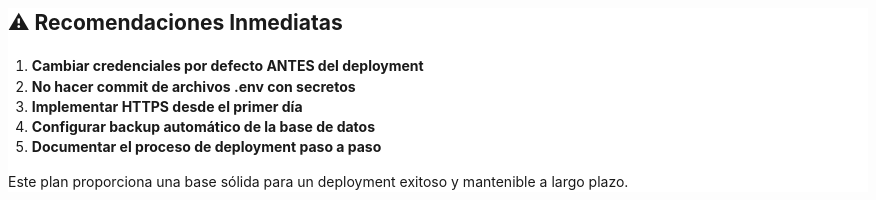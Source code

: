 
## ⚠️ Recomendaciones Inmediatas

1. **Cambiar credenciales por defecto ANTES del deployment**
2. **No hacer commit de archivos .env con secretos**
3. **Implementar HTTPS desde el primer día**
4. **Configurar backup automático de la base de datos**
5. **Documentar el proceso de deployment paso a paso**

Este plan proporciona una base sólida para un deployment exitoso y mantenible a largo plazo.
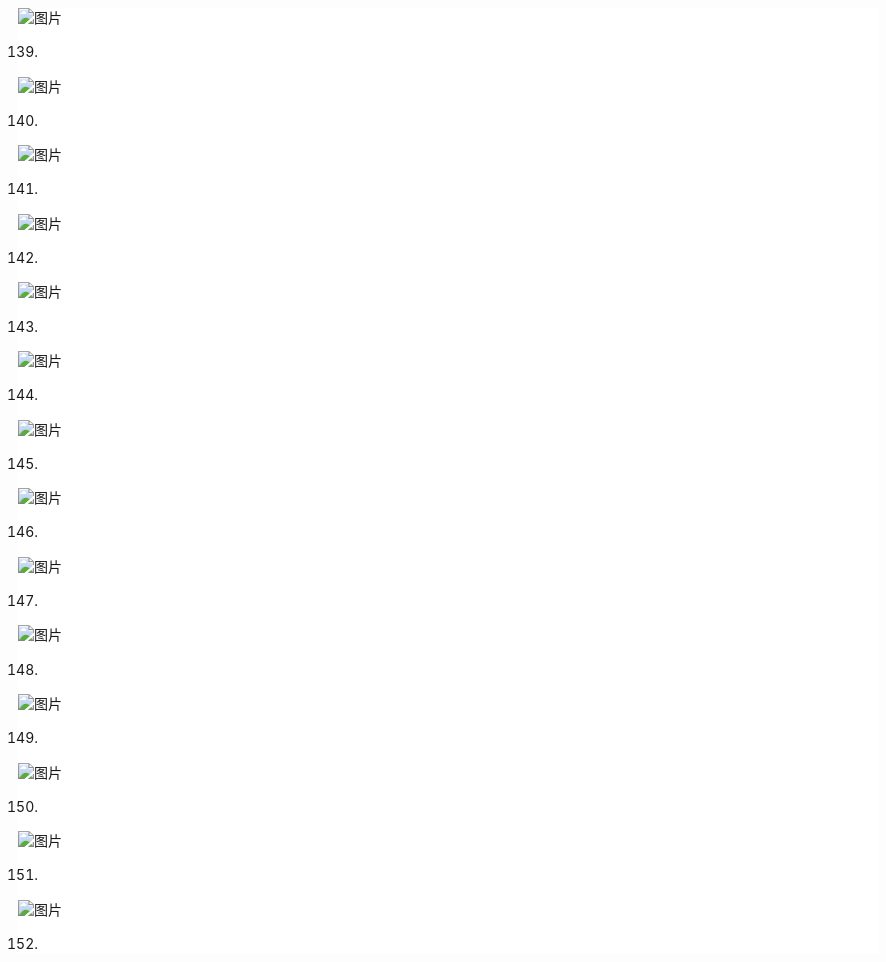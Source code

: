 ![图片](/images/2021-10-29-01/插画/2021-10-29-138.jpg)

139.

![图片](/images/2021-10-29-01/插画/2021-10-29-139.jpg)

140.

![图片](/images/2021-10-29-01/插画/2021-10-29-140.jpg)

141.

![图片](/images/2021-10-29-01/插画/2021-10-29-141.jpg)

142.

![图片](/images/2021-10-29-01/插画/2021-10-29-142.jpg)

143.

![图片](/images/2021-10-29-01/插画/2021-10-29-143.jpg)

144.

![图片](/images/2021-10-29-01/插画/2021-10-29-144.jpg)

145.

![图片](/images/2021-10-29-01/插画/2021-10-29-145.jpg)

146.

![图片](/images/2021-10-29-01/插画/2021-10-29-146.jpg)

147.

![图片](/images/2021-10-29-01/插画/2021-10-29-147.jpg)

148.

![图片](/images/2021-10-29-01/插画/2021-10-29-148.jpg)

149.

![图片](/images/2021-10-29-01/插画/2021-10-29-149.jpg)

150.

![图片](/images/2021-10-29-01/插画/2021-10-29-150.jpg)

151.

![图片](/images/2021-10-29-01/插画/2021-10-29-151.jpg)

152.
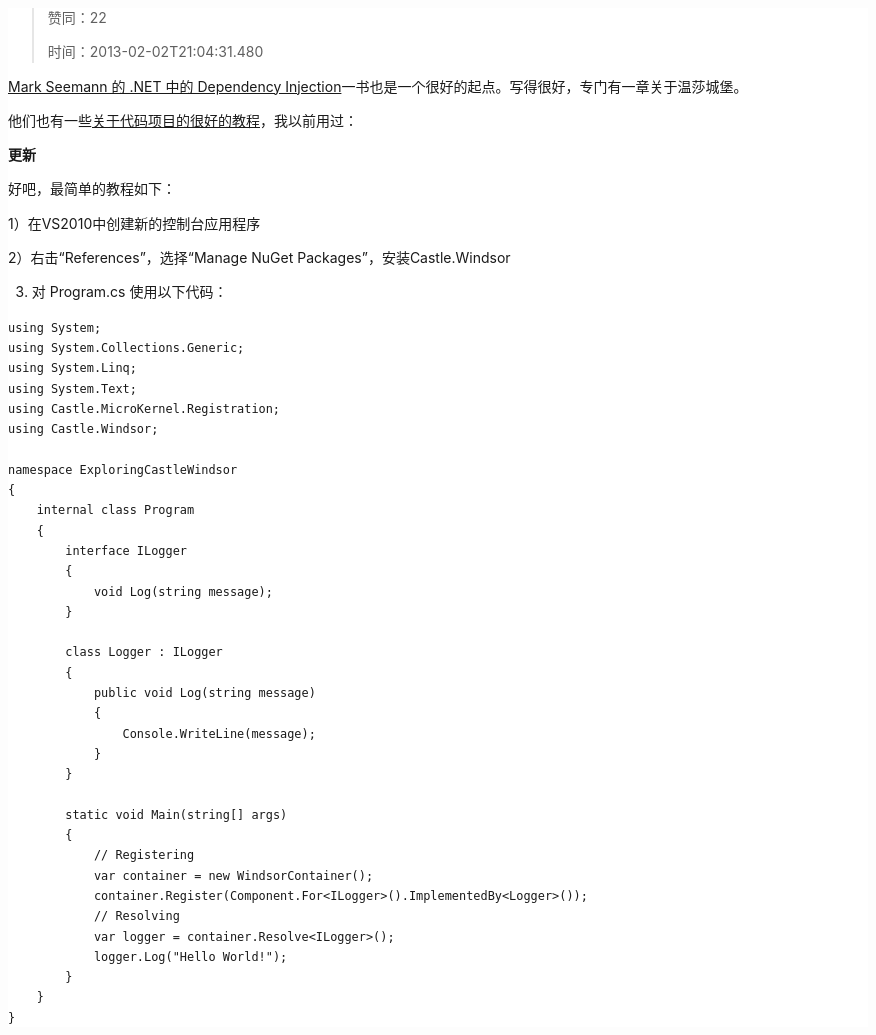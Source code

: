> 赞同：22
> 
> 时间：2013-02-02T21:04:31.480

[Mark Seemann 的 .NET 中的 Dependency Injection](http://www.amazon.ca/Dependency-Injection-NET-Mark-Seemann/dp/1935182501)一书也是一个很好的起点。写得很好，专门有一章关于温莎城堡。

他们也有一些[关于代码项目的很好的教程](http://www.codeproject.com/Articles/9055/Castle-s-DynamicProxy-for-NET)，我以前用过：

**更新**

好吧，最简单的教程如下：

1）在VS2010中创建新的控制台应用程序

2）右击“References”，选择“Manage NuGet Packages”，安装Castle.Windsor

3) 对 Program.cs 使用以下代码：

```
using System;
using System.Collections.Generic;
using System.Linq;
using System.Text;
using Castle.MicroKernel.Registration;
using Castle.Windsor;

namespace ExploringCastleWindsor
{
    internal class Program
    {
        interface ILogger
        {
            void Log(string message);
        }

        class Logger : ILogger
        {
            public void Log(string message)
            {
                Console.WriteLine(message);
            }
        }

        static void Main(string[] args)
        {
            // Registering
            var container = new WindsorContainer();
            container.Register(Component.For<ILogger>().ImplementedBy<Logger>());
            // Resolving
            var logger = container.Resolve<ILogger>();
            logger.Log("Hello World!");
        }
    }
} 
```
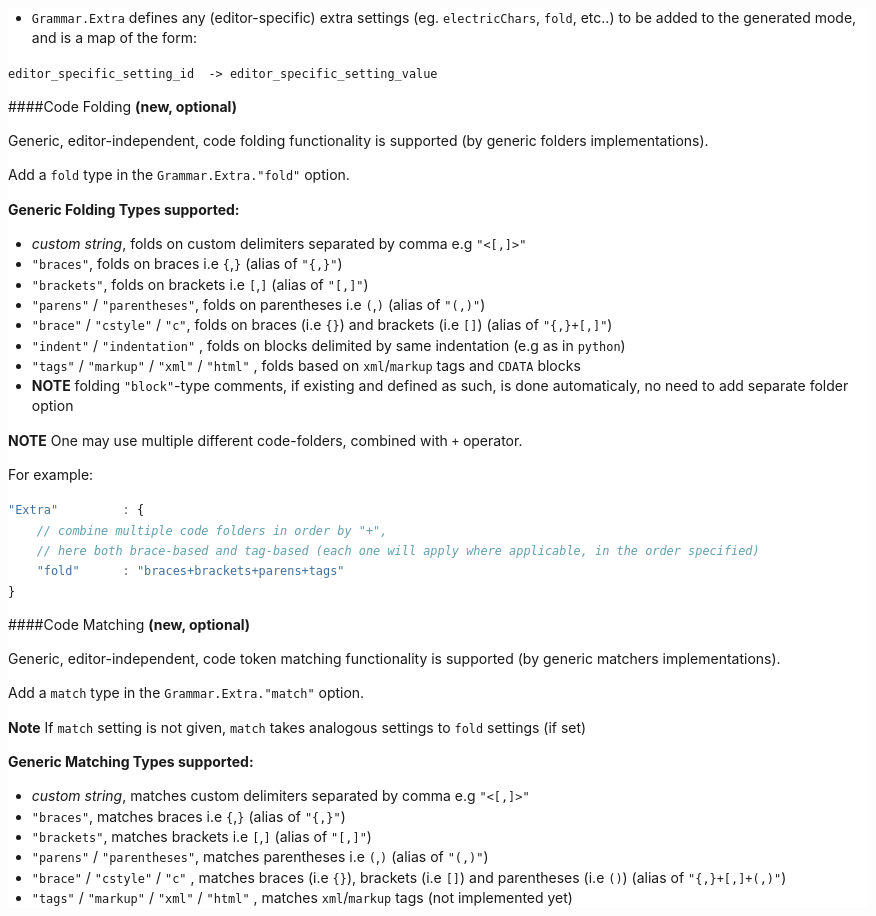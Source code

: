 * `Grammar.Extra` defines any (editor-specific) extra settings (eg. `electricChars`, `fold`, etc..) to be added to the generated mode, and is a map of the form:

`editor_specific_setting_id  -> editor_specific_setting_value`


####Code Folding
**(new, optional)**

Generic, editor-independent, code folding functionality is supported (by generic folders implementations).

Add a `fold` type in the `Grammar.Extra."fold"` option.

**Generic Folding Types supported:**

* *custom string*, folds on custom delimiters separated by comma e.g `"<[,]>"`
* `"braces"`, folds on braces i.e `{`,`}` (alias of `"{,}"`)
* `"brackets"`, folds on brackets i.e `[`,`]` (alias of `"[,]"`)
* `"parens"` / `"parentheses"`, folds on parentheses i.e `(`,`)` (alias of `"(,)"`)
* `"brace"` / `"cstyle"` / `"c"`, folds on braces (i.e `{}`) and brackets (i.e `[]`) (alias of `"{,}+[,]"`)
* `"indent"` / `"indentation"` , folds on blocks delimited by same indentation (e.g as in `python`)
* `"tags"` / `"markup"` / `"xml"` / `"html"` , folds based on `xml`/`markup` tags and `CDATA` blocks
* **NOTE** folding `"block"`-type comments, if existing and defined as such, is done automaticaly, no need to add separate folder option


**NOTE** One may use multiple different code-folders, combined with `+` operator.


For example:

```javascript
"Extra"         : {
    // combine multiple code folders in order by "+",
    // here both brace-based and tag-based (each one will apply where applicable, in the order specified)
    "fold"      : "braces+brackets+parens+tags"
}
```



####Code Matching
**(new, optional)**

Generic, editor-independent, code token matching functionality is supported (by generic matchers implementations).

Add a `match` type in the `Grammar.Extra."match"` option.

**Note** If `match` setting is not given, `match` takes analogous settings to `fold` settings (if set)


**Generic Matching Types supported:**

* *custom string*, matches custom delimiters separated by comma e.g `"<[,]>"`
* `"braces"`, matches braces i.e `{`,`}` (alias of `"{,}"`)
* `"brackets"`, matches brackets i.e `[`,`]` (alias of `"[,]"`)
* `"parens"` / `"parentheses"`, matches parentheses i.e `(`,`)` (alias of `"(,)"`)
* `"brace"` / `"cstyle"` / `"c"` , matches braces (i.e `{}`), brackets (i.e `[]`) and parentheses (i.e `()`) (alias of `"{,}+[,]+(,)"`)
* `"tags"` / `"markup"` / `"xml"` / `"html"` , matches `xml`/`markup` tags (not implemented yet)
===
[Task] Which lines of the records contain "ILogger"? Show each of them.

[Reply]
        interface ILogger
        class Logger : ILogger
            container.Register(Component.For<ILogger>().ImplementedBy<Logger>());
            var logger = container.Resolve<ILogger>();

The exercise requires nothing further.